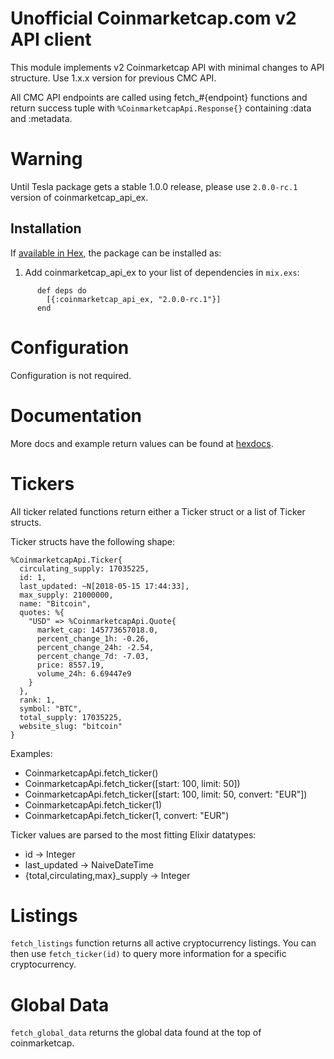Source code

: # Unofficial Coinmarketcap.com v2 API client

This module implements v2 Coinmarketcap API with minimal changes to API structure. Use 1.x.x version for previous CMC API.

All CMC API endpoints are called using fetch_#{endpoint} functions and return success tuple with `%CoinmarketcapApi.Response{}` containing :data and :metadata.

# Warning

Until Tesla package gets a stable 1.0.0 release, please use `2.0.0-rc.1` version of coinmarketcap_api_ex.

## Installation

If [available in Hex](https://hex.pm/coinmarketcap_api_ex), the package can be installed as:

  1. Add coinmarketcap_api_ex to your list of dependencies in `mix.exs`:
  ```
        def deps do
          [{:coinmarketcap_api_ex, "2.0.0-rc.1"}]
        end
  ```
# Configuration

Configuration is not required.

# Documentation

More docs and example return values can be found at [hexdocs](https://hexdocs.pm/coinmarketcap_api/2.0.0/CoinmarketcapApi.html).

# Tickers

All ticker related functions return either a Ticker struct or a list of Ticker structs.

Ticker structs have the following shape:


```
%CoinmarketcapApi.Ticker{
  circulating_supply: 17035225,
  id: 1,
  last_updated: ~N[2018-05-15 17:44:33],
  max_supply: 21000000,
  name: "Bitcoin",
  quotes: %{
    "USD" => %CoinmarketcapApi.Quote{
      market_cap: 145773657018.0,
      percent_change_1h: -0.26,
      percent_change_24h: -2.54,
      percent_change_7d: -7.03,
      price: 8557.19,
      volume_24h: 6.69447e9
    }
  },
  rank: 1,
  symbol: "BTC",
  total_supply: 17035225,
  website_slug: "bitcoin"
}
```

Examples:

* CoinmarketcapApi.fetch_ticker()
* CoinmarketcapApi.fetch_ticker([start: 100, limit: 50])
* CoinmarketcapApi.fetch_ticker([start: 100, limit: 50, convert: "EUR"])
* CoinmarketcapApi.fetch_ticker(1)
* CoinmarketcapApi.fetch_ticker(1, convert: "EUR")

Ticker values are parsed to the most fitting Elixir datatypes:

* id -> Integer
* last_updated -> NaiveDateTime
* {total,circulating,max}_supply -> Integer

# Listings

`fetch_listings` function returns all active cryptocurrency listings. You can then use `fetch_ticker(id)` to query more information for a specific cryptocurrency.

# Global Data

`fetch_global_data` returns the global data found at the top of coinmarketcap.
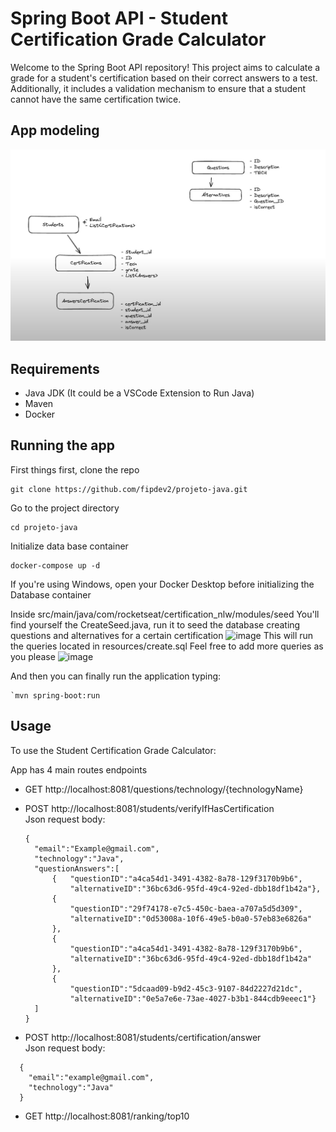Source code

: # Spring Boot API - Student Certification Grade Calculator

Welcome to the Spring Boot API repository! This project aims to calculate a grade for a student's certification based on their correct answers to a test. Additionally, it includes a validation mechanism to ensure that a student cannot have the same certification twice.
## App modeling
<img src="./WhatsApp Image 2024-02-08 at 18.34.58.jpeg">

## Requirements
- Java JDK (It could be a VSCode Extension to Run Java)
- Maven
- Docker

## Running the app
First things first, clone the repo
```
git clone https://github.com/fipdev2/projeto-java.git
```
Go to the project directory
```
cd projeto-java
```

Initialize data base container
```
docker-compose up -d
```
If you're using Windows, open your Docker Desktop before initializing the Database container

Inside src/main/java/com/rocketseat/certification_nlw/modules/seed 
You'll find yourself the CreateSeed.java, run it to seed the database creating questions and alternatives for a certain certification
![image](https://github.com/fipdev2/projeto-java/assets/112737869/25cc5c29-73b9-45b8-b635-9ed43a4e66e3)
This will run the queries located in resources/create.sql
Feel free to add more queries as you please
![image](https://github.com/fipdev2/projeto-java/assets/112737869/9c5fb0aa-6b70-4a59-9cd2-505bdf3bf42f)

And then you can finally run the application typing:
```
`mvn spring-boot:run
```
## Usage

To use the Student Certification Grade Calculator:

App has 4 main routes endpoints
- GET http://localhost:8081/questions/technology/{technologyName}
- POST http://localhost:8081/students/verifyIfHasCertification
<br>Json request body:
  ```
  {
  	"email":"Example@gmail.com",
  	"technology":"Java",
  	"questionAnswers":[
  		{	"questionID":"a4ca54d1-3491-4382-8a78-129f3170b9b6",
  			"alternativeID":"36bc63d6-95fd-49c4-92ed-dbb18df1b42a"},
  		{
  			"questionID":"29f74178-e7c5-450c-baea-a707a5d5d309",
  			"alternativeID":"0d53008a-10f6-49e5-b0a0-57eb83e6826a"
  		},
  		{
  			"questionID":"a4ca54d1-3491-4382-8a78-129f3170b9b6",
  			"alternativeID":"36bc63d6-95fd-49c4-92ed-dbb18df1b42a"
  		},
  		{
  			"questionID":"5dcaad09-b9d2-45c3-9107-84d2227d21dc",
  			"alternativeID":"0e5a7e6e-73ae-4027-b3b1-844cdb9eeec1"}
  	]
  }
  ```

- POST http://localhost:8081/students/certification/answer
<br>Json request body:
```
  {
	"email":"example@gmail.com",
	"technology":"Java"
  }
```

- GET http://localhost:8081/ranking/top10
::::::::
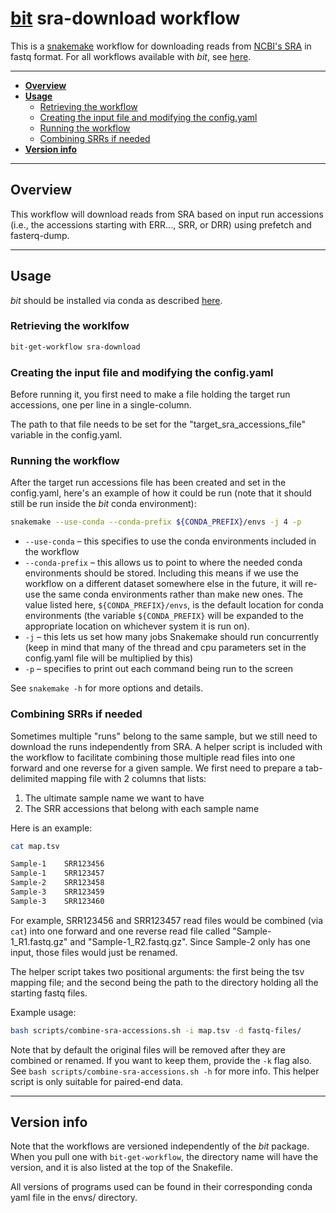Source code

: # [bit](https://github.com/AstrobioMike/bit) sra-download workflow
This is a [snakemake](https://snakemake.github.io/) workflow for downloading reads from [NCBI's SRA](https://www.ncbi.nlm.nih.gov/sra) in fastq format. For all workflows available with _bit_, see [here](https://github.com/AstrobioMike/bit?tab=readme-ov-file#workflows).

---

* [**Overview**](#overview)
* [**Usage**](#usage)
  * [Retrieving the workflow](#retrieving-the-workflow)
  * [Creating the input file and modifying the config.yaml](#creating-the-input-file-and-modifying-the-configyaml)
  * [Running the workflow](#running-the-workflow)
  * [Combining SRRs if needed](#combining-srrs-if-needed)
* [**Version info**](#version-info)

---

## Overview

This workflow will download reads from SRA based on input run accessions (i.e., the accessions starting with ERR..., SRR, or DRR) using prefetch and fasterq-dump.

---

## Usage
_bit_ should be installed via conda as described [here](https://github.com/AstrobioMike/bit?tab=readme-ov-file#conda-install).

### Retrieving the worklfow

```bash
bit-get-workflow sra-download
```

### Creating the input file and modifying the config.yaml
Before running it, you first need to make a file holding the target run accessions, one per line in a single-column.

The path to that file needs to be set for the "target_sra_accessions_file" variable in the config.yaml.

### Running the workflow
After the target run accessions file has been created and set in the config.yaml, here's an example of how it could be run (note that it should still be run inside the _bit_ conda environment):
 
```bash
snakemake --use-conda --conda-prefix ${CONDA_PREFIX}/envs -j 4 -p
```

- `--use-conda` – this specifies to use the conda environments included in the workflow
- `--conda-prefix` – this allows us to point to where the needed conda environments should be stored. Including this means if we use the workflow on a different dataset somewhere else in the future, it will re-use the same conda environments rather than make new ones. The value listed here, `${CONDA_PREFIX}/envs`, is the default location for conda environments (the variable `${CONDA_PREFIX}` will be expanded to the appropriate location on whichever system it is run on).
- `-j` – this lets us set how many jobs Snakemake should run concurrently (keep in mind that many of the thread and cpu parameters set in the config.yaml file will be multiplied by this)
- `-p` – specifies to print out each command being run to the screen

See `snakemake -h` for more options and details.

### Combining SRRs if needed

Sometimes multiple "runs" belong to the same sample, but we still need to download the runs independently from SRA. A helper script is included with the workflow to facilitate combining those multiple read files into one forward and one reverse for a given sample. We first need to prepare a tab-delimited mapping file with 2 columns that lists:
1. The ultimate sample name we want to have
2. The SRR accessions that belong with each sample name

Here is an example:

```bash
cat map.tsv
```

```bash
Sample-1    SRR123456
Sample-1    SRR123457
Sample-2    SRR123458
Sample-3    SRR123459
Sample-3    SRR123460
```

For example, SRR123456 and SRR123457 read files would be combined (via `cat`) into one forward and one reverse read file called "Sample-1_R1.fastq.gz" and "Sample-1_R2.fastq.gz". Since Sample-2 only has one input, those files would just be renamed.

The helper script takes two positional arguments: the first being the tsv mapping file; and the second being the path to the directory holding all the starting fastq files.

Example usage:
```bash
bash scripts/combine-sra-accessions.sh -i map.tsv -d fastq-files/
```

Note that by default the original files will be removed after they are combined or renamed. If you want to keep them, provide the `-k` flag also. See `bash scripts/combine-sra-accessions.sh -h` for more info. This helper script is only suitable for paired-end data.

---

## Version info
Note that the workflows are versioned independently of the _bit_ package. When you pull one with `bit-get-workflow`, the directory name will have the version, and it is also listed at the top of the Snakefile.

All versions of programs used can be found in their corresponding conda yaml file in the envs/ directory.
::::::::
# [BRIEF]
Restate word for word the entries above, starting at the line with "options and details." and ending at the line with "2. The SRR accessions", inclusive, and no others.

# [WRITTEN ANSWER]
See `snakemake -h` for more options and details.

### Combining SRRs if needed

Sometimes multiple "runs" belong to the same sample, but we still need to download the runs independently from SRA. A helper script is included with the workflow to facilitate combining those multiple read files into one forward and one reverse for a given sample. We first need to prepare a tab-delimited mapping file with 2 columns that lists:
1. The ultimate sample name we want to have
2. The SRR accessions that belong with each sample name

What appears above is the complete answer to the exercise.